YOUR OBJECTIVE:
Count the lines below that include the word "adjustwidth", then give that number and no other words.

------ TASK DATA

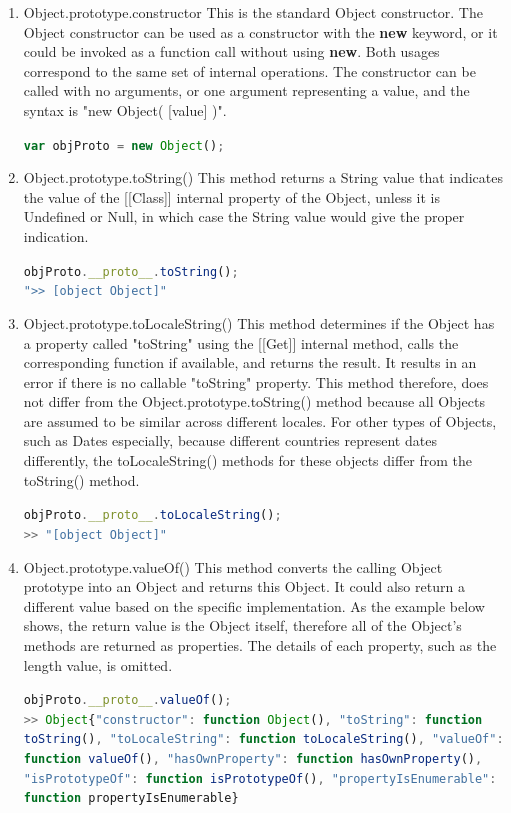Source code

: \documentclass[a4paper,11pt,twoside]{report}
\def\jsinline{\lstinline[language=JavaScript, basicstyle=\small]}%\end{lstlisting}
\begin{document}
\begin{enumerate}
\item Object.prototype.constructor \newline
This is the standard Object constructor. The Object constructor can be used as a constructor with the \textbf{new} keyword, or it could be invoked as a function call without using \textbf{new}. Both usages correspond to the same set of internal operations. The constructor can be called with no arguments, or one argument representing a value, and the syntax is "new Object( [value] )".

\jsinline|var objProto = new Object();|

\item Object.prototype.toString() \newline
This method returns a String value that indicates the value of the [[Class]] internal property of the Object, unless it is Undefined or Null, in which case the String value would give the proper indication.

\jsinline|objProto.__proto__.toString();| \\
\jsinline|">> [object Object]"|

\item Object.prototype.toLocaleString() \newline
This method determines if the Object has a property called "toString" using the [[Get]] internal method, calls the corresponding function if available, and returns the result. It results in an error if there is no callable "toString" property. This method therefore, does not differ from the Object.prototype.toString() method because all Objects are assumed to be similar across different locales. For other types of Objects, such as Dates especially, because different countries represent dates differently, the toLocaleString() methods for these objects differ from the toString() method.

\jsinline|objProto.__proto__.toLocaleString();| \\
\jsinline|>> "[object Object]"|

\item Object.prototype.valueOf() \newline
This method converts the calling Object prototype into an Object and returns this Object. It could also return a different value based on the specific implementation. As the example below shows, the return value is the Object itself, therefore all of the Object's methods are returned as properties. The details of each property, such as the length value, is omitted.
\begin{adjustwidth}{0cm}{2.5cm}
\jsinline|objProto.__proto__.valueOf();| \\
\jsinline|>> Object{"constructor": function Object(), "toString": function toString(), "toLocaleString": function toLocaleString(), "valueOf": function valueOf(), "hasOwnProperty": function hasOwnProperty(), "isPrototypeOf": function isPrototypeOf(), "propertyIsEnumerable": function propertyIsEnumerable}|
\end{adjustwidth}


\end{enumerate}
\end{document}
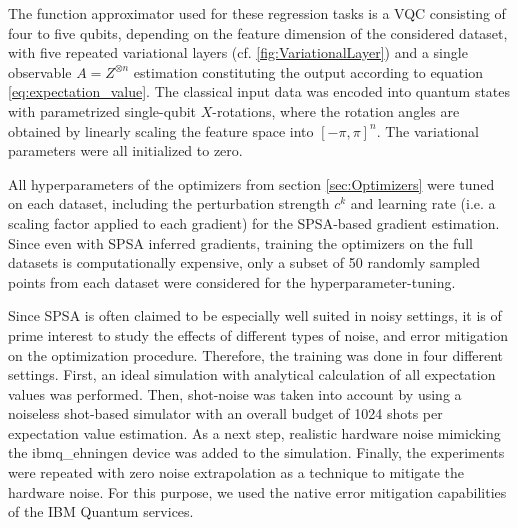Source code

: The function approximator used for these regression tasks is a VQC consisting of four to five qubits, depending on the feature dimension of the considered dataset, with five repeated variational layers (cf. \cref{fig:VariationalLayer}) and a single observable \(A = Z^{\otimes n}\) estimation constituting the output according to equation \eqref{eq:expectation_value}. The classical input data was encoded into quantum states with parametrized single-qubit \(X\)-rotations, where the rotation angles are obtained by linearly scaling the feature space into \(\left[-\pi, \pi\right]^n\). The variational parameters were all initialized to zero. 

All hyperparameters of the optimizers from section \ref{sec:Optimizers} were tuned on each dataset, including the perturbation strength \(c^k\) and learning rate (i.e. a scaling factor applied to each gradient) for the SPSA-based gradient estimation. Since even with SPSA inferred gradients, training the optimizers on the full datasets is computationally expensive, only a subset of 50 randomly sampled points from each dataset were considered for the hyperparameter-tuning.

Since SPSA is often claimed to be especially well suited in noisy settings, it is of prime interest to study the effects of different types of noise, and error mitigation on the optimization procedure. Therefore, the training was done in four different settings. First, an ideal simulation with analytical calculation of all expectation values was performed. Then, shot-noise was taken into account by using a noiseless shot-based simulator with an overall budget of 1024 shots per expectation value estimation. As a next step, realistic hardware noise mimicking the ibmq\_ehningen device was added to the simulation. Finally, the experiments were repeated with zero noise extrapolation \cite{temme2017error} as a technique to mitigate the hardware noise. For this purpose, we used the native error mitigation capabilities of the IBM Quantum services.
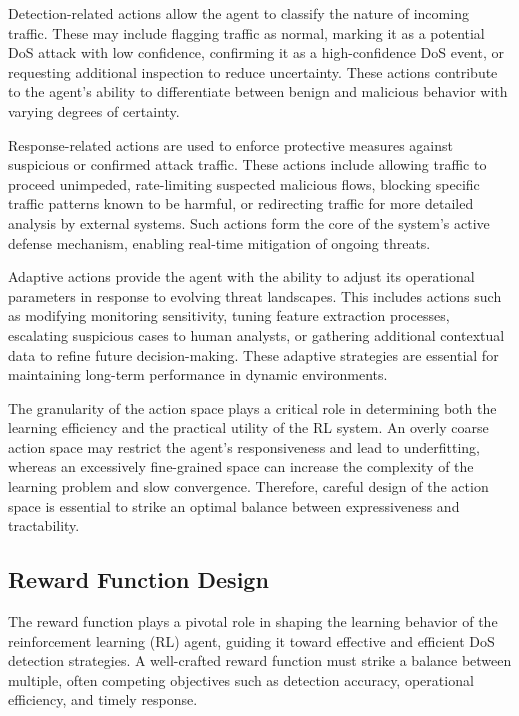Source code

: \documentclass{report}
\begin{document}
Detection-related actions allow the agent to classify the nature of incoming traffic. These may include flagging traffic as normal, marking it as a potential DoS attack with low confidence, confirming it as a high-confidence DoS event, or requesting additional inspection to reduce uncertainty. These actions contribute to the agent’s ability to differentiate between benign and malicious behavior with varying degrees of certainty.

Response-related actions are used to enforce protective measures against suspicious or confirmed attack traffic. These actions include allowing traffic to proceed unimpeded, rate-limiting suspected malicious flows, blocking specific traffic patterns known to be harmful, or redirecting traffic for more detailed analysis by external systems. Such actions form the core of the system's active defense mechanism, enabling real-time mitigation of ongoing threats.

Adaptive actions provide the agent with the ability to adjust its operational parameters in response to evolving threat landscapes. This includes actions such as modifying monitoring sensitivity, tuning feature extraction processes, escalating suspicious cases to human analysts, or gathering additional contextual data to refine future decision-making. These adaptive strategies are essential for maintaining long-term performance in dynamic environments.

The granularity of the action space plays a critical role in determining both the learning efficiency and the practical utility of the RL system. An overly coarse action space may restrict the agent's responsiveness and lead to underfitting, whereas an excessively fine-grained space can increase the complexity of the learning problem and slow convergence. Therefore, careful design of the action space is essential to strike an optimal balance between expressiveness and tractability.


\subsection{Reward Function Design}

The reward function plays a pivotal role in shaping the learning behavior of the reinforcement learning (RL) agent, guiding it toward effective and efficient DoS detection strategies. A well-crafted reward function must strike a balance between multiple, often competing objectives such as detection accuracy, operational efficiency, and timely response.
\end{document}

------------

SOLUTION TO THE PROBLEM:
2